## Task statement
Locate, in the data below, the line that contains "git push origin master" and the line that contains "to push your"; reproduce exactly those two lines and every line between them, nothing more.

[Source material Boundary: Start]

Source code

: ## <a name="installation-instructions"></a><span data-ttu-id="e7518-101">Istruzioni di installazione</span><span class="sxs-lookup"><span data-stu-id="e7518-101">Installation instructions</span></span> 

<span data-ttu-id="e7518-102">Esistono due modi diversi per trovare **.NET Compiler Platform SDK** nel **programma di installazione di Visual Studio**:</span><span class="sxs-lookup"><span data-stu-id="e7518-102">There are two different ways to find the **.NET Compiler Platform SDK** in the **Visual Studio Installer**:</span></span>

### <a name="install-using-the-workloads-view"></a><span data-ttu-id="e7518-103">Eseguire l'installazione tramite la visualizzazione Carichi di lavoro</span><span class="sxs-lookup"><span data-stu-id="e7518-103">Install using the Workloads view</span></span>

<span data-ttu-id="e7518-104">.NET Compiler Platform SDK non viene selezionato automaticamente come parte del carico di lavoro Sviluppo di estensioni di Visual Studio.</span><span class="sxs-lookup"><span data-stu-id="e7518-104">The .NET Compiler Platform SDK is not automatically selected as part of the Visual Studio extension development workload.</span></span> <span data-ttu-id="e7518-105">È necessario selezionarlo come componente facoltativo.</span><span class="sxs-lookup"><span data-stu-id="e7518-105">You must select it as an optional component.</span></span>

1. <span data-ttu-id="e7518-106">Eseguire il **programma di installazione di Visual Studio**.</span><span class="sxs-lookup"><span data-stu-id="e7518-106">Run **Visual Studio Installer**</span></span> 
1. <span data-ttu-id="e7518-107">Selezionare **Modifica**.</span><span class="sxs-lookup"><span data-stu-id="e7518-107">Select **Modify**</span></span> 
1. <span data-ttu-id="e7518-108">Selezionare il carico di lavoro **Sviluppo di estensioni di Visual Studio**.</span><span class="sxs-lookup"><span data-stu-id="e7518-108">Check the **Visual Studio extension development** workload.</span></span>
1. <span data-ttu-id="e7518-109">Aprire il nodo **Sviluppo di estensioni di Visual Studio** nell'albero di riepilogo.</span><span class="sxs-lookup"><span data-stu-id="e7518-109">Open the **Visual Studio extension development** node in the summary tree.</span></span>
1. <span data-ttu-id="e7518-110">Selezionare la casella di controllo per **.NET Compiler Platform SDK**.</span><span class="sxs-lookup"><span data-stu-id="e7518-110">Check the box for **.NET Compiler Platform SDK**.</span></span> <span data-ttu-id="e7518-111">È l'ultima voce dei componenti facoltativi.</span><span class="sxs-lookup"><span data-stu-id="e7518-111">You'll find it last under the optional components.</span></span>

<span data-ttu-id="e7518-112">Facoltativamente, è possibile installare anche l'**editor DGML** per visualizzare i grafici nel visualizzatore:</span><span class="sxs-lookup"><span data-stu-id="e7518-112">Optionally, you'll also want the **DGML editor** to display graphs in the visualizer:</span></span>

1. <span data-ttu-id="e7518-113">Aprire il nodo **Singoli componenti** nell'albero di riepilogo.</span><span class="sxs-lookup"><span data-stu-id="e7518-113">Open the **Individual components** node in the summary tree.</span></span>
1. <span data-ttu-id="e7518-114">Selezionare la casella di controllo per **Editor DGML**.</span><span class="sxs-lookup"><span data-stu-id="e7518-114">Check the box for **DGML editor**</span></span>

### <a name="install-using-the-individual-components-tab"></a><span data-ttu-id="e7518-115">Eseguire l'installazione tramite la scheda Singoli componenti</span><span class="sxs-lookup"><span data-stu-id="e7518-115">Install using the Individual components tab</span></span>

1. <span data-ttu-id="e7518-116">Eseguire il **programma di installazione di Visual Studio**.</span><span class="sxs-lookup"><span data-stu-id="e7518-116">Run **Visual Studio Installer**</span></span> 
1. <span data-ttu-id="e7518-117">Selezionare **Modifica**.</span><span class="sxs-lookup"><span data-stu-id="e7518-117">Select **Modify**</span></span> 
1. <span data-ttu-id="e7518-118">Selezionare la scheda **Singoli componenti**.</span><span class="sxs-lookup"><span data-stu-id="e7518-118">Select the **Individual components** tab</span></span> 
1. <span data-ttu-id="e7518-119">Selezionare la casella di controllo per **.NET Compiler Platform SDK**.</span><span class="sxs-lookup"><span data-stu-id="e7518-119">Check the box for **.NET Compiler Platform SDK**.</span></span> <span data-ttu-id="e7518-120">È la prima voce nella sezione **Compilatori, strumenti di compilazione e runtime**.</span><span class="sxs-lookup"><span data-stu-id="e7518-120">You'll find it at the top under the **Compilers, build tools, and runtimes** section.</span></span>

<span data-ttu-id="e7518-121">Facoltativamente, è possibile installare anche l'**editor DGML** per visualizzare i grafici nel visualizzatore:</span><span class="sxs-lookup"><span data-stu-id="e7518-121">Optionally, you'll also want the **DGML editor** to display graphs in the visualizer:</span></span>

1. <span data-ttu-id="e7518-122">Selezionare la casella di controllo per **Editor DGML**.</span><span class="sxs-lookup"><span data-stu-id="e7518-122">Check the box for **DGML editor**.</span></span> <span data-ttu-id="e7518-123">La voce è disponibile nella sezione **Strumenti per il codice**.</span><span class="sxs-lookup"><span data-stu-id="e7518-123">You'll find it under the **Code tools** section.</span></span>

[Source material Boundary: End]
[Source material Boundary: Start]

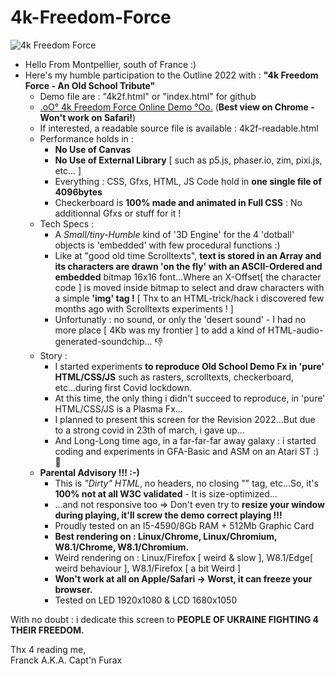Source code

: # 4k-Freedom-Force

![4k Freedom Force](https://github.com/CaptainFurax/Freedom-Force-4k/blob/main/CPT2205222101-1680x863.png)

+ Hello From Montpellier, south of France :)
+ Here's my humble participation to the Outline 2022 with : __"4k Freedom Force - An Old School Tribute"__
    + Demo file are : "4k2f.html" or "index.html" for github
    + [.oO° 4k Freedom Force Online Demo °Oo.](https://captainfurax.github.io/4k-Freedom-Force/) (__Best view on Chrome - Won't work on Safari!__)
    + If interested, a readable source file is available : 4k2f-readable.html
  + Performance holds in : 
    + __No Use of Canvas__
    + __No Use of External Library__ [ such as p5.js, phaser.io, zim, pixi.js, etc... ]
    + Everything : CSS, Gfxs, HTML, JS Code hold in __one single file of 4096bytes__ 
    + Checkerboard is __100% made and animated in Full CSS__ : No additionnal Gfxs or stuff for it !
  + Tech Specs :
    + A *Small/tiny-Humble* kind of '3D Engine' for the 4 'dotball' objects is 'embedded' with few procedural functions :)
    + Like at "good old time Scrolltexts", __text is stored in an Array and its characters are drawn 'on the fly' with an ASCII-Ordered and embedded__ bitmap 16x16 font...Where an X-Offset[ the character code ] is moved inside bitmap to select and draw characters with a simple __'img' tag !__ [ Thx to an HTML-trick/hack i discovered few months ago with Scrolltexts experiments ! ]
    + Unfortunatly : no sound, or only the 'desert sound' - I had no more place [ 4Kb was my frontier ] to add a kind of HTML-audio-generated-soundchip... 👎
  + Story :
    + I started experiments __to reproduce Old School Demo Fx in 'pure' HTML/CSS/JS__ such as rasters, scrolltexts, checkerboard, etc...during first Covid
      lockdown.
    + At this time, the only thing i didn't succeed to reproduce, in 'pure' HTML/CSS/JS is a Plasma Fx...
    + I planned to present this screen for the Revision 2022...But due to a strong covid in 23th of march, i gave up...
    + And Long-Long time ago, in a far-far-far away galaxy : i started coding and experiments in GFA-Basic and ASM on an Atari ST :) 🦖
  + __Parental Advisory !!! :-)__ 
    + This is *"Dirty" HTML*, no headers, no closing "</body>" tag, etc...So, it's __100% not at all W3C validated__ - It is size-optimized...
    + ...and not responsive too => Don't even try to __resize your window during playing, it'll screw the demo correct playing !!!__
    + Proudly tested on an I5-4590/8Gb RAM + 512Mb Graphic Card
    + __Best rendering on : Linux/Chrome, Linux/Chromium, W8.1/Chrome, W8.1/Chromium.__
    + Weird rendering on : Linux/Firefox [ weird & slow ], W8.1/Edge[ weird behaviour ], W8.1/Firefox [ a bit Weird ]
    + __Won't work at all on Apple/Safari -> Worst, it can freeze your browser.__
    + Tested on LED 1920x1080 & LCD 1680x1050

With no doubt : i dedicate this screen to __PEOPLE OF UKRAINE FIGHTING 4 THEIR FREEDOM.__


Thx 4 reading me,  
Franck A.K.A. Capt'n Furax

[Source material Boundary: End]
[Source material Boundary: Start]

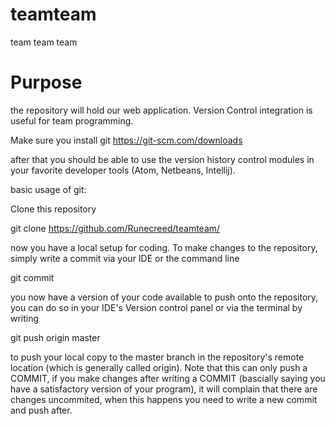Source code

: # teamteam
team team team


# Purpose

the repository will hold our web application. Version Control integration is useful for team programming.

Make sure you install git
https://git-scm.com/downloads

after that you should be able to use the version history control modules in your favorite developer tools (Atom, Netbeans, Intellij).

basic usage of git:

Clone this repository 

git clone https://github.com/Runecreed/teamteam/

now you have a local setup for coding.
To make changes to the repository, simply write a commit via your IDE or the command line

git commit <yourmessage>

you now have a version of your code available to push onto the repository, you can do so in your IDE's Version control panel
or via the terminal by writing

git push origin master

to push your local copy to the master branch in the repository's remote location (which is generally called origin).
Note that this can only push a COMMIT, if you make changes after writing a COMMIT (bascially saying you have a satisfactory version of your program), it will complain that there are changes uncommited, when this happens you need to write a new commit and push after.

[Source material Boundary: End]

## Task answer
git push origin master

to push your local copy to the master branch in the repository's remote location (which is generally called origin).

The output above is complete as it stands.